Yakınlardaki Kazım Yılmaz İlköğretim Okulu aklıma geldi, belki orada bir kaç öğrenci görürüm diye gittiğimde bir grup öğrenci velileri ve öğretmenleri ile hatıra fotoğrafı çektiriyordu, izin alıp ben de fotoğraflarını çektim.
Öğrenciler bir anda coştular, karneleri ve belgeleri ile pozlar verdiler. Emekli olalı epey bir zaman oldu ama tekrar onların bu coşkusunun içinde kalmak heyacanlandırdı beni.
Maşallah hepsi başarılı öğrenciler, tabii belgesi olmayanlar üzülmesinler gayret etsinler, bunun ne demek olduğunu iyi biliyorum. Kız kardeşlerim eve teşekkür, taktir belgeleri ile gelirken ben bir kaç tane zayıf ile geliyordum. Onların evdeki itibarı bir başka oluyordu. Gezmeyi, oynamayı çok seviyordum, hava kararıncaya kadar sokaklarda gezerdim, benim derdim matematik ileydi.Yıllar sonra başarılı bir öğrenci olduğumda kendine güvenmenin, çalışmanın önemini anlamıştım. O başarısız yıllarımda beni okuldan alıp çırak olarak bir işe vereceklerdi. Kulakları çınlasın aile dostumuz Osman ağbi bir gün açılır, zaman verin diye anne ve babamı ikna etmişti. Bu arada eşim matematik öğretmeni, onun da okulda iken derdi resim dersiymiş.

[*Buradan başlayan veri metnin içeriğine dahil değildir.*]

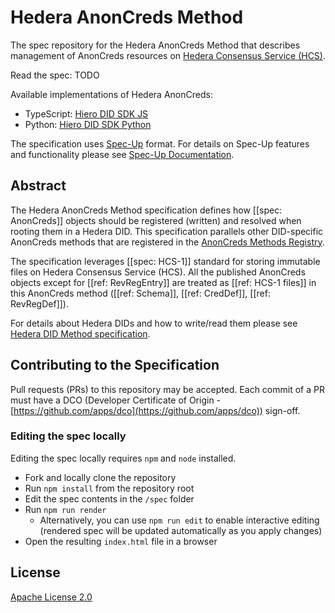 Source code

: # Hedera AnonCreds Method

The spec repository for the Hedera AnonCreds Method that describes management of AnonCreds resources on [Hedera Consensus Service (HCS)](https://hedera.com/consensus-service).

Read the spec: TODO

Available implementations of Hedera AnonCreds:

- TypeScript: [Hiero DID SDK JS](https://github.com/hiero-ledger/hiero-did-sdk-js)
- Python: [Hiero DID SDK Python](https://github.com/hiero-ledger/hiero-did-sdk-python)

The specification uses [Spec-Up] format. For details on Spec-Up features and functionality please see [Spec-Up Documentation].

[Spec-Up]: https://github.com/decentralized-identity/spec-up
[Spec-Up Documentation]: https://identity.foundation/spec-up/

## Abstract

The Hedera AnonCreds Method specification defines how [[spec: AnonCreds]] objects should be registered (written) and resolved when rooting them in a Hedera DID.
This specification parallels other DID-specific AnonCreds methods that are registered in the [AnonCreds Methods Registry](https://hyperledger.github.io/anoncreds-methods-registry/).

The specification leverages [[spec: HCS-1]] standard for storing immutable files on Hedera Consensus Service (HCS).
All the published AnonCreds objects except for [[ref: RevRegEntry]] are treated as [[ref: HCS-1 files]] in this AnonCreds method ([[ref: Schema]], [[ref: CredDef]], [[ref: RevRegDef]]).

For details about Hedera DIDs and how to write/read them please see [Hedera DID Method specification](https://github.com/hashgraph/did-method).

## Contributing to the Specification

Pull requests (PRs) to this repository may be accepted.
Each commit of a PR must have a DCO (Developer Certificate of Origin -[https://github.com/apps/dco](https://github.com/apps/dco)) sign-off.

### Editing the spec locally

Editing the spec locally requires `npm` and `node` installed.

- Fork and locally clone the repository
- Run `npm install` from the repository root
- Edit the spec contents in the `/spec` folder
- Run `npm run render`
    - Alternatively, you can use `npm run edit` to enable interactive editing (rendered spec will be updated automatically as you apply changes)
- Open the resulting `index.html` file in a browser

## License

[Apache License 2.0](LICENSE)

Aradaki ufaklık benim fotoğrafımı çekmiyorsun diye diye bu pozu çektim. Hepsi çok sevimliler, öğretmenlik hepsini sevmek demek. Çalışkanı, tembeli, yaramazı, uysalı, hepsinin güzel bir yanı var.
Öğrencilerin fotoğraflarını çekerken okuldan bir zamanlar Lisede birlikte çalıştığım arkadaşlarım karne törenini için gelmişler. Fizik öğretmeni İsmet Şatır, Biyoloji Öğretmeni Adnan Elyakut ve eşi Felsefe öğretmeni Nurcan hanım, tabii benim objektifimden kaçıs yok.
Arkadaşlarımdan ayrılıp Vatan caddesine doğru gittim, girişte yıllardır manavlarında eşine yardım eden öğrencim Menekşe\’nin fotoğrafını çektim. Hergün burada, ailesine katkıda bulunan bayanlarımızdan.
Hem iş kadını hem de anne olmak kolay değil.
Manavdan tam çıkıyordum ki bizim afacanlar burada, ne kadar sevinseler haklılar, bu tatil onlar için ama tatili doyasıya yaşayamayan, ders çalışanlar da olacaktır. Oysa tatil onların beyinlerinin biraz olsun rahatlaması, yaşadıkları stresi atmaları için.
Bu fotoğrafı çekerken çocukluğum aklıma geldi; evimiz okula oldukça uzaktı, bazen annem para verir okulun önündeki seyyar arabasında köfte, sucuk satıcısından yediğim sucuğun tadını hala bulamadım. o zamanlar yokluk olduğu içinmiydi yoksa o sucuklar gerçekten lezzetlimiydi hala çözemedim.